§ Exercise materials
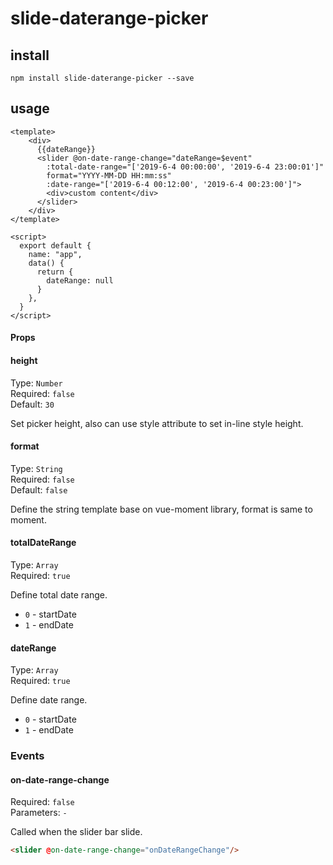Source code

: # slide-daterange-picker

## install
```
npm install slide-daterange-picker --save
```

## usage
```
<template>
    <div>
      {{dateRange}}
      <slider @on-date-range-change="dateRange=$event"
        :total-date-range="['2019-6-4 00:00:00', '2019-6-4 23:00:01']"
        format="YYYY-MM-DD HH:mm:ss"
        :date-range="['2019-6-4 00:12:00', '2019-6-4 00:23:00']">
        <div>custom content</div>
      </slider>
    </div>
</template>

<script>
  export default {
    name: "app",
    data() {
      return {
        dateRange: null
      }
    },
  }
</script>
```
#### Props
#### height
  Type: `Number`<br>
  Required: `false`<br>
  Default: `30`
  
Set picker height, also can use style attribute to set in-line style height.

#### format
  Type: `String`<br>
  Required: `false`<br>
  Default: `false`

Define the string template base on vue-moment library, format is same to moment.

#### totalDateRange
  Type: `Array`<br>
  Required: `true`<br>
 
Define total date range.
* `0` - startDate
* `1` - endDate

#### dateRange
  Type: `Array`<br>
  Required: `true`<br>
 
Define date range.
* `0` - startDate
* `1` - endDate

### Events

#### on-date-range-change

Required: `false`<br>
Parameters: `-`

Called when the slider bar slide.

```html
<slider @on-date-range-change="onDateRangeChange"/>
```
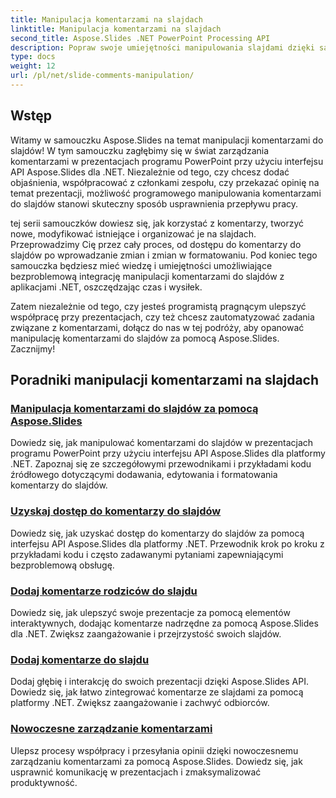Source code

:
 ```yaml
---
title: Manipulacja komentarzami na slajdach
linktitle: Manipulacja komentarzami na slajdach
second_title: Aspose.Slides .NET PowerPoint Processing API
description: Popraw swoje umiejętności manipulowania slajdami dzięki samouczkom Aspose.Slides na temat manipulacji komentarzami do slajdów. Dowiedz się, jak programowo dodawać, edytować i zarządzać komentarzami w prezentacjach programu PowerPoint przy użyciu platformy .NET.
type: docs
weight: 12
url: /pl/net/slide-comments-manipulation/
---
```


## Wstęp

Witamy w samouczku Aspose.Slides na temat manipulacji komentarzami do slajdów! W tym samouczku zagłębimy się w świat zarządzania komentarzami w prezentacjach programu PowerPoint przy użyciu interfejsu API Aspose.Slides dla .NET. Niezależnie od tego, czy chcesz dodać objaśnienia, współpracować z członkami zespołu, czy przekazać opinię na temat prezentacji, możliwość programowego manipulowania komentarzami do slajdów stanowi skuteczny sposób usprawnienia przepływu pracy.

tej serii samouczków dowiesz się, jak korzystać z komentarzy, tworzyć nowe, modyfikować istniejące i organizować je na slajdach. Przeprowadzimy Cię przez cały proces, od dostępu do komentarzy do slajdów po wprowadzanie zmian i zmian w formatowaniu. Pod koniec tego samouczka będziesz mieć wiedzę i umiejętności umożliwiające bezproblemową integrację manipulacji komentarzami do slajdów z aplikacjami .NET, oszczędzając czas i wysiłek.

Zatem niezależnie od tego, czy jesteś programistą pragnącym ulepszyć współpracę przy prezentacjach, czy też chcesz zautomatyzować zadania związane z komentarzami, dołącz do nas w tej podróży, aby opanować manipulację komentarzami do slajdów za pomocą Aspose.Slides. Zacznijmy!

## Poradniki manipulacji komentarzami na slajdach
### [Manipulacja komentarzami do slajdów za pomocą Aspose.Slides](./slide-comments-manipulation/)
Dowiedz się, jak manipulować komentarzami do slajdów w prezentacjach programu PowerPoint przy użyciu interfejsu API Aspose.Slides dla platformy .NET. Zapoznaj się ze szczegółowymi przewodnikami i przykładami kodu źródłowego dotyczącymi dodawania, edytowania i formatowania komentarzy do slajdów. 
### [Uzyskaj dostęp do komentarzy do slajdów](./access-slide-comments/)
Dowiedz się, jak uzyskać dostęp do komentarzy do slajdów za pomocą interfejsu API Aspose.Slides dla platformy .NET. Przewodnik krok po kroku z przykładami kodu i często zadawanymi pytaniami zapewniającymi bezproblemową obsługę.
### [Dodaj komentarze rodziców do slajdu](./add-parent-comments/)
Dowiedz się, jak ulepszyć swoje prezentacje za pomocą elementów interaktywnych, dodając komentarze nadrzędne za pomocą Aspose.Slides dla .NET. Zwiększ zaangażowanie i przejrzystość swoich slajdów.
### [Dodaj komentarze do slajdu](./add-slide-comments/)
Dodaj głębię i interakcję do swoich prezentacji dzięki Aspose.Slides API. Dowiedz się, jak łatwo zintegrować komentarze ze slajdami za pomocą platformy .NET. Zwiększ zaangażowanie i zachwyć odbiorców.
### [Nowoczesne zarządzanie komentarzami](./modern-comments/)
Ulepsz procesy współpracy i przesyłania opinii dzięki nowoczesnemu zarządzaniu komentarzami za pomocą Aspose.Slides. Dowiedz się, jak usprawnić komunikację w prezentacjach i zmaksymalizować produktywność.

§ What to produce
Within the data above, pick out all lines holding the word "komentarzy".

§ Solution for this task
tej serii samouczków dowiesz się, jak korzystać z komentarzy, tworzyć nowe, modyfikować istniejące i organizować je na slajdach. Przeprowadzimy Cię przez cały proces, od dostępu do komentarzy do slajdów po wprowadzanie zmian i zmian w formatowaniu. Pod koniec tego samouczka będziesz mieć wiedzę i umiejętności umożliwiające bezproblemową integrację manipulacji komentarzami do slajdów z aplikacjami .NET, oszczędzając czas i wysiłek.
Dowiedz się, jak manipulować komentarzami do slajdów w prezentacjach programu PowerPoint przy użyciu interfejsu API Aspose.Slides dla platformy .NET. Zapoznaj się ze szczegółowymi przewodnikami i przykładami kodu źródłowego dotyczącymi dodawania, edytowania i formatowania komentarzy do slajdów. 
### [Uzyskaj dostęp do komentarzy do slajdów](./access-slide-comments/)
Dowiedz się, jak uzyskać dostęp do komentarzy do slajdów za pomocą interfejsu API Aspose.Slides dla platformy .NET. Przewodnik krok po kroku z przykładami kodu i często zadawanymi pytaniami zapewniającymi bezproblemową obsługę.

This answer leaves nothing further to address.